The up or out policy is an unwritten norm at top management consulting firms where underperformers are asked to leave if they are not fit for the next promotion point at the expected time. Consulting firms rarely fire underperformers on short notice. Rather, firm management will give underperforming consultants extensive feedback to help them turn around their performance, and if they show insufficient progress, they will be encouraged to look for jobs that will suit them better.

No firm wants to let people go after spending effort, time, and resources in hiring and training them, and consulting firms invest far more than average in developing their people. The decision to manage a consultant out of the firm only comes after thoughtful discussion between the decision-makers, typically during semi-annual performance review committees attended by partners.

In many cases, the consultant will leave before even reaching this point. This is because by then they have already received feedback about their performance and are most likely not enjoying their time on the job.

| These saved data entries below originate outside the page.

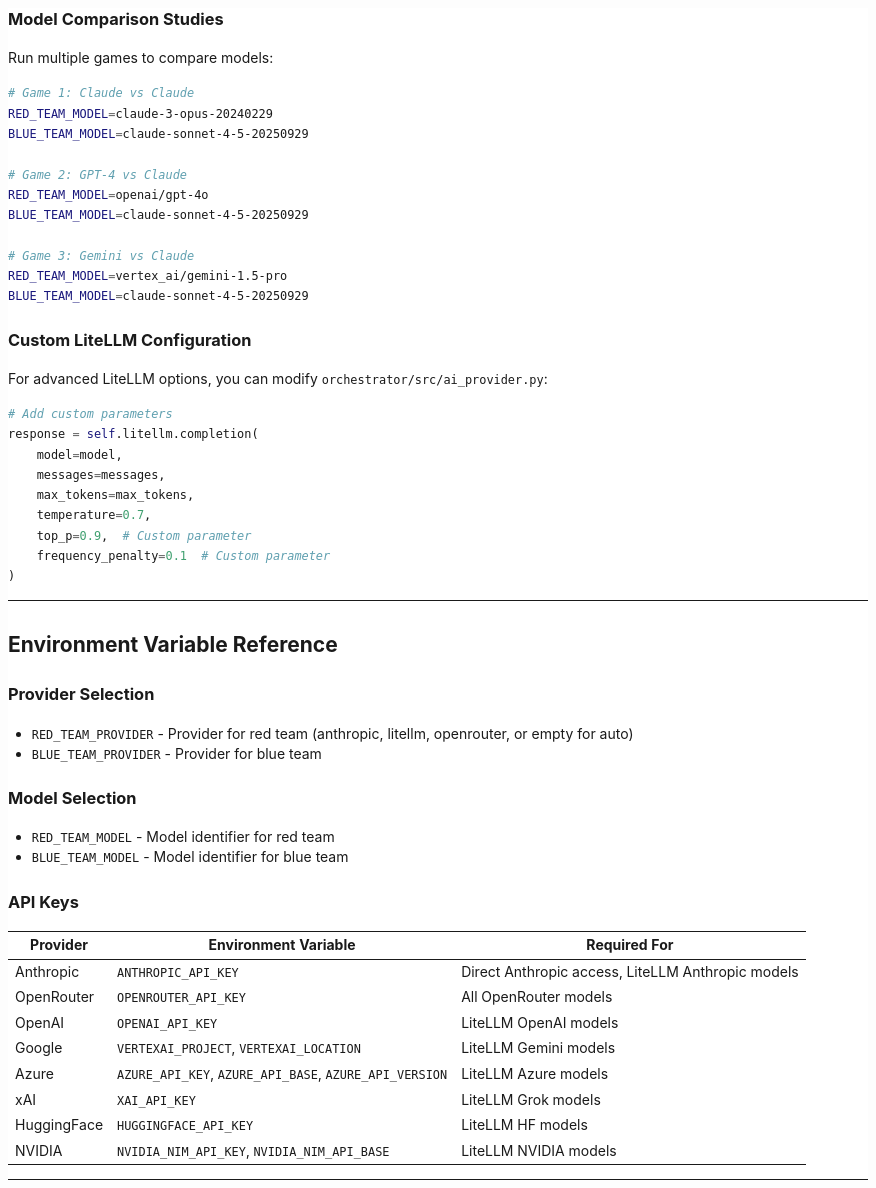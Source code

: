 ### Model Comparison Studies

Run multiple games to compare models:

```bash
# Game 1: Claude vs Claude
RED_TEAM_MODEL=claude-3-opus-20240229
BLUE_TEAM_MODEL=claude-sonnet-4-5-20250929

# Game 2: GPT-4 vs Claude
RED_TEAM_MODEL=openai/gpt-4o
BLUE_TEAM_MODEL=claude-sonnet-4-5-20250929

# Game 3: Gemini vs Claude
RED_TEAM_MODEL=vertex_ai/gemini-1.5-pro
BLUE_TEAM_MODEL=claude-sonnet-4-5-20250929
```

### Custom LiteLLM Configuration

For advanced LiteLLM options, you can modify `orchestrator/src/ai_provider.py`:

```python
# Add custom parameters
response = self.litellm.completion(
    model=model,
    messages=messages,
    max_tokens=max_tokens,
    temperature=0.7,
    top_p=0.9,  # Custom parameter
    frequency_penalty=0.1  # Custom parameter
)
```

---

## Environment Variable Reference

### Provider Selection
- `RED_TEAM_PROVIDER` - Provider for red team (anthropic, litellm, openrouter, or empty for auto)
- `BLUE_TEAM_PROVIDER` - Provider for blue team

### Model Selection
- `RED_TEAM_MODEL` - Model identifier for red team
- `BLUE_TEAM_MODEL` - Model identifier for blue team

### API Keys

| Provider | Environment Variable | Required For |
|----------|---------------------|--------------|
| Anthropic | `ANTHROPIC_API_KEY` | Direct Anthropic access, LiteLLM Anthropic models |
| OpenRouter | `OPENROUTER_API_KEY` | All OpenRouter models |
| OpenAI | `OPENAI_API_KEY` | LiteLLM OpenAI models |
| Google | `VERTEXAI_PROJECT`, `VERTEXAI_LOCATION` | LiteLLM Gemini models |
| Azure | `AZURE_API_KEY`, `AZURE_API_BASE`, `AZURE_API_VERSION` | LiteLLM Azure models |
| xAI | `XAI_API_KEY` | LiteLLM Grok models |
| HuggingFace | `HUGGINGFACE_API_KEY` | LiteLLM HF models |
| NVIDIA | `NVIDIA_NIM_API_KEY`, `NVIDIA_NIM_API_BASE` | LiteLLM NVIDIA models |

---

Even if a consultant ends up in this position, they will have access to great job opportunities. There is actually a benefit here for both parties. The consultant gets access to job postings and an alumni network that will elevate their careers, while the firm expands its network and may end up winning a project with one of their former consultants.

To learn more about career opportunities after consulting, you can read more here.

It is worth noting that the rule is rarely applied to consultants who have spent less than a year on the job as firms do recognize that the learning curve is very steep. It only happens after sufficient time and feedback that the consultant is not well suited for the next role.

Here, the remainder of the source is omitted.